UK-based private equity real estate funds manager Benson Elliot has expanded its German convenience retail strategy by buying a €65.5m grocery-anchored retail asset, the 18,600sqm Schloss-Strassen Center in the Steglitz district of Berlin. The deal marks Benson Elliot’s first investment since the onset of Covid.
The seller was the UK’s RDI REIT plc, which is in the process of withdrawing from the German market to focus on the UK.
RDI said the disposal, which is in line with its strategic decision to exit its German retail portfolio, reflects a net initial yield of 6.6% assuming full purchaser’s costs and a 16% discount to the 29 February 2020 market value. The disposal includes the transfer of the associated €62m bank facility, it said. RDI had bought the asset for €93m in 2013, so the price represents a 30% discount to the price it originally paid.
The property is a well-known shopping centre at the beginning of the popular Schlossstrasse in Steglitz, one of Berlin’s premier retail streets. With direct access to the Walther-Schreiber-Platz U-Bahn station, the property is arranged over the basement, ground and first floors, with a 350-space car park located on two further upper levels. The centre is 97% occupied, with a mix of national and international retailers and a convenience/value offering including Germany’s second largest supermarket chain, REWE, drugstore retailer dm-drogerie markt, as well as a two-storey Primark.
Benson Elliot said it intends to reposition the centre by consolidating its grocery and convenience offering, reconfiguring space and re-gearing lease terms. After buying a portfolio of three regionally prominent centres in May 2019, this latest acquisition takes Benson Elliot’s German convenience retail holdings to €250m.

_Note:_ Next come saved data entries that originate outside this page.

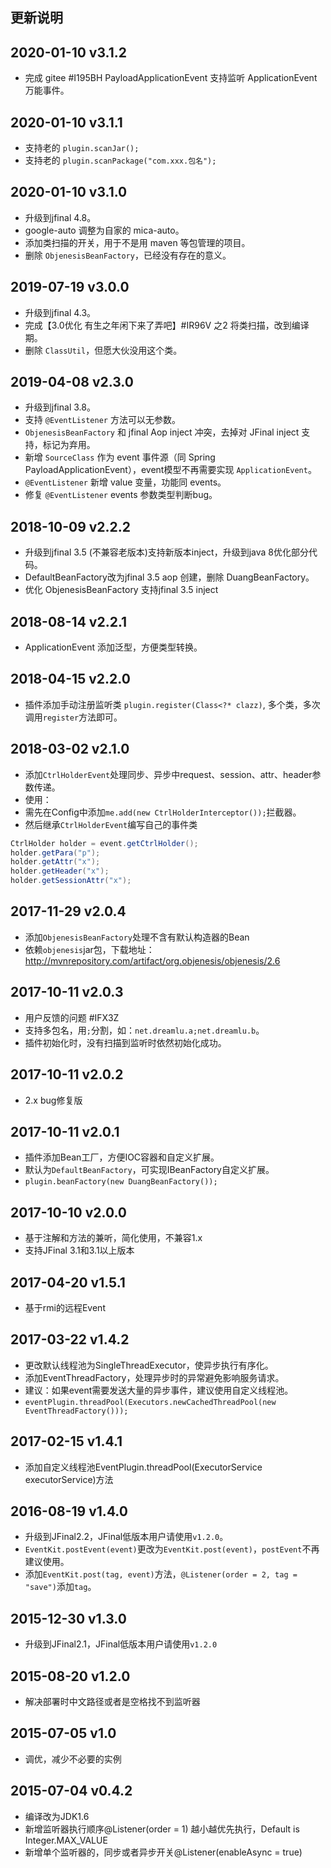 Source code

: ## 更新说明
## 2020-01-10 v3.1.2
* 完成 gitee #I195BH PayloadApplicationEvent 支持监听 ApplicationEvent 万能事件。

## 2020-01-10 v3.1.1
* 支持老的 `plugin.scanJar();`
* 支持老的 `plugin.scanPackage("com.xxx.包名");`

## 2020-01-10 v3.1.0
* 升级到jfinal 4.8。
* google-auto 调整为自家的 mica-auto。
* 添加类扫描的开关，用于不是用 maven 等包管理的项目。
* 删除 `ObjenesisBeanFactory`，已经没有存在的意义。

## 2019-07-19 v3.0.0
* 升级到jfinal 4.3。
* 完成【3.0优化 有生之年闲下来了弄吧】#IR96V 之2 将类扫描，改到编译期。
* 删除 `ClassUtil`，但愿大伙没用这个类。

## 2019-04-08 v2.3.0
* 升级到jfinal 3.8。
* 支持 `@EventListener` 方法可以无参数。
* `ObjenesisBeanFactory` 和 jfinal Aop inject 冲突，去掉对 JFinal inject 支持，标记为弃用。
* 新增 `SourceClass` 作为 event 事件源（同 Spring PayloadApplicationEvent），event模型不再需要实现 `ApplicationEvent`。
* `@EventListener` 新增 value 变量，功能同 events。
* 修复 `@EventListener` events 参数类型判断bug。

## 2018-10-09 v2.2.2
* 升级到jfinal 3.5 (不兼容老版本)支持新版本inject，升级到java 8优化部分代码。
* DefaultBeanFactory改为jfinal 3.5 aop 创建，删除 DuangBeanFactory。
* 优化 ObjenesisBeanFactory 支持jfinal 3.5 inject

## 2018-08-14 v2.2.1
* ApplicationEvent 添加泛型，方便类型转换。

## 2018-04-15 v2.2.0
* 插件添加手动注册监听类 `plugin.register(Class<?* clazz)`, 多个类，多次调用`register`方法即可。

## 2018-03-02 v2.1.0
* 添加`CtrlHolderEvent`处理同步、异步中request、session、attr、header参数传递。
* 使用：
* 需先在Config中添加`me.add(new CtrlHolderInterceptor());`拦截器。
* 然后继承`CtrlHolderEvent`编写自己的事件类
```java
CtrlHolder holder = event.getCtrlHolder();
holder.getPara("p");
holder.getAttr("x");
holder.getHeader("x");
holder.getSessionAttr("x");
```

## 2017-11-29 v2.0.4
* 添加`ObjenesisBeanFactory`处理不含有默认构造器的Bean
* 依赖`objenesis`jar包，下载地址：http://mvnrepository.com/artifact/org.objenesis/objenesis/2.6

## 2017-10-11 v2.0.3
* 用户反馈的问题 #IFX3Z
* 支持多包名，用`;`分割，如：`net.dreamlu.a;net.dreamlu.b`。
* 插件初始化时，没有扫描到监听时依然初始化成功。

## 2017-10-11 v2.0.2
* 2.x bug修复版

## 2017-10-11 v2.0.1
* 插件添加Bean工厂，方便IOC容器和自定义扩展。
* 默认为`DefaultBeanFactory`，可实现IBeanFactory自定义扩展。
* `plugin.beanFactory(new DuangBeanFactory());`

## 2017-10-10 v2.0.0
* 基于注解和方法的兼听，简化使用，不兼容1.x
* 支持JFinal 3.1和3.1以上版本

## 2017-04-20 v1.5.1
* 基于rmi的远程Event

## 2017-03-22 v1.4.2
* 更改默认线程池为SingleThreadExecutor，使异步执行有序化。
* 添加EventThreadFactory，处理异步时的异常避免影响服务请求。
* 建议：如果event需要发送大量的异步事件，建议使用自定义线程池。
* `eventPlugin.threadPool(Executors.newCachedThreadPool(new EventThreadFactory()));`

## 2017-02-15 v1.4.1
* 添加自定义线程池EventPlugin.threadPool(ExecutorService executorService)方法

## 2016-08-19 v1.4.0
* 升级到JFinal2.2，JFinal低版本用户请使用`v1.2.0`。
* `EventKit.postEvent(event)`更改为`EventKit.post(event)`，`postEvent`不再建议使用。
* 添加`EventKit.post(tag, event)`方法，`@Listener(order = 2, tag = "save")`添加`tag`。

## 2015-12-30 v1.3.0
* 升级到JFinal2.1，JFinal低版本用户请使用`v1.2.0`

## 2015-08-20 v1.2.0
* 解决部署时中文路径或者是空格找不到监听器

## 2015-07-05 v1.0
* 调优，减少不必要的实例

## 2015-07-04 v0.4.2
* 编译改为JDK1.6
* 新增监听器执行顺序@Listener(order = 1) 越小越优先执行，Default is Integer.MAX_VALUE
* 新增单个监听器的，同步或者异步开关@Listener(enableAsync = true) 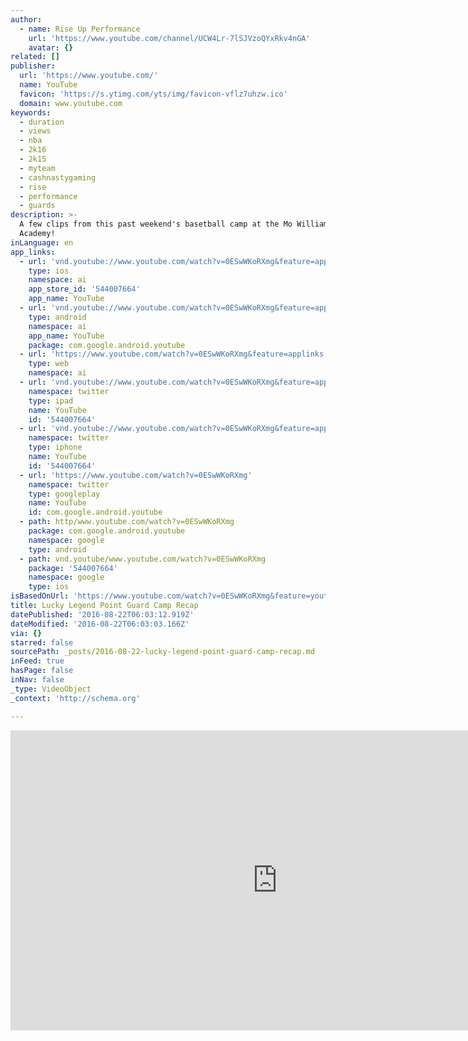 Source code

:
 ```yaml
---
author:
  - name: Rise Up Performance
    url: 'https://www.youtube.com/channel/UCW4Lr-7lSJVzoQYxRkv4nGA'
    avatar: {}
related: []
publisher:
  url: 'https://www.youtube.com/'
  name: YouTube
  favicon: 'https://s.ytimg.com/yts/img/favicon-vflz7uhzw.ico'
  domain: www.youtube.com
keywords:
  - duration
  - views
  - nba
  - 2k16
  - 2k15
  - myteam
  - cashnastygaming
  - rise
  - performance
  - guards
description: >-
  A few clips from this past weekend's basetball camp at the Mo Williams
  Academy!
inLanguage: en
app_links:
  - url: 'vnd.youtube://www.youtube.com/watch?v=0ESwWKoRXmg&feature=applinks'
    type: ios
    namespace: ai
    app_store_id: '544007664'
    app_name: YouTube
  - url: 'vnd.youtube://www.youtube.com/watch?v=0ESwWKoRXmg&feature=applinks'
    type: android
    namespace: ai
    app_name: YouTube
    package: com.google.android.youtube
  - url: 'https://www.youtube.com/watch?v=0ESwWKoRXmg&feature=applinks'
    type: web
    namespace: ai
  - url: 'vnd.youtube://www.youtube.com/watch?v=0ESwWKoRXmg&feature=applinks'
    namespace: twitter
    type: ipad
    name: YouTube
    id: '544007664'
  - url: 'vnd.youtube://www.youtube.com/watch?v=0ESwWKoRXmg&feature=applinks'
    namespace: twitter
    type: iphone
    name: YouTube
    id: '544007664'
  - url: 'https://www.youtube.com/watch?v=0ESwWKoRXmg'
    namespace: twitter
    type: googleplay
    name: YouTube
    id: com.google.android.youtube
  - path: http/www.youtube.com/watch?v=0ESwWKoRXmg
    package: com.google.android.youtube
    namespace: google
    type: android
  - path: vnd.youtube/www.youtube.com/watch?v=0ESwWKoRXmg
    package: '544007664'
    namespace: google
    type: ios
isBasedOnUrl: 'https://www.youtube.com/watch?v=0ESwWKoRXmg&feature=youtu.be'
title: Lucky Legend Point Guard Camp Recap
datePublished: '2016-08-22T06:03:12.919Z'
dateModified: '2016-08-22T06:03:03.166Z'
via: {}
starred: false
sourcePath: _posts/2016-08-22-lucky-legend-point-guard-camp-recap.md
inFeed: true
hasPage: false
inNav: false
_type: VideoObject
_context: 'http://schema.org'

---
```

<iframe src="https://cdn.embedly.com/widgets/media.html?src=https%3A%2F%2Fwww.youtube.com%2Fembed%2F0ESwWKoRXmg%3Ffeature%3Doembed&amp;url=http%3A%2F%2Fwww.youtube.com%2Fwatch%3Fv%3D0ESwWKoRXmg&amp;image=https%3A%2F%2Fi.ytimg.com%2Fvi%2F0ESwWKoRXmg%2Fhqdefault.jpg&amp;key=b7d04c9b404c499eba89ee7072e1c4f7&amp;type=text%2Fhtml&amp;schema=youtube" width="854" height="480" scrolling="no" frameborder="0" allowfullscreen="" style=""></iframe>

Modulus Real Estate, a Hamburg investor and asset manager, has taken a minority stake in the transaction, and will implement day-to-day project and asset management at the property.
Joseph De Leo, senior partner at Benson Elliot, said: “We continue to see long term value in market-dominant, needs-driven retail formats. While the structural trends underpinning the retail sector have no doubt accelerated over the past few months as a result of the enforced lockdown, the benefits of grocery-anchored centres, which remained open because of the community services they provide, were also accentuated.”
„This property is in a high footfall location and we believe significant value can be created by refining its offer. Moreover, in a low interest rate environment we’re confident that investors will continue to favour the stable cash flows offered by grocery-anchored formats in fast-growing, supply-constrained locales, let on sustainable rents to strong covenants.’
Mike Watters, CEO at RDI, said: “The sale of the Schloss-Strassen Center in Berlin is in line with our stated strategy to reduce RDI’s retail exposure and focus the portfolio on core assets in the UK market whilst strengthening the balance sheet.
“We are pleased to have successfully concluded this disposal, particularly against a highly challenging macro-economic backdrop, and to have made further progress on our withdrawal from the German market where we now have only €50.5m of assets still subject to disposal, all of which are at various stages of negotiation.”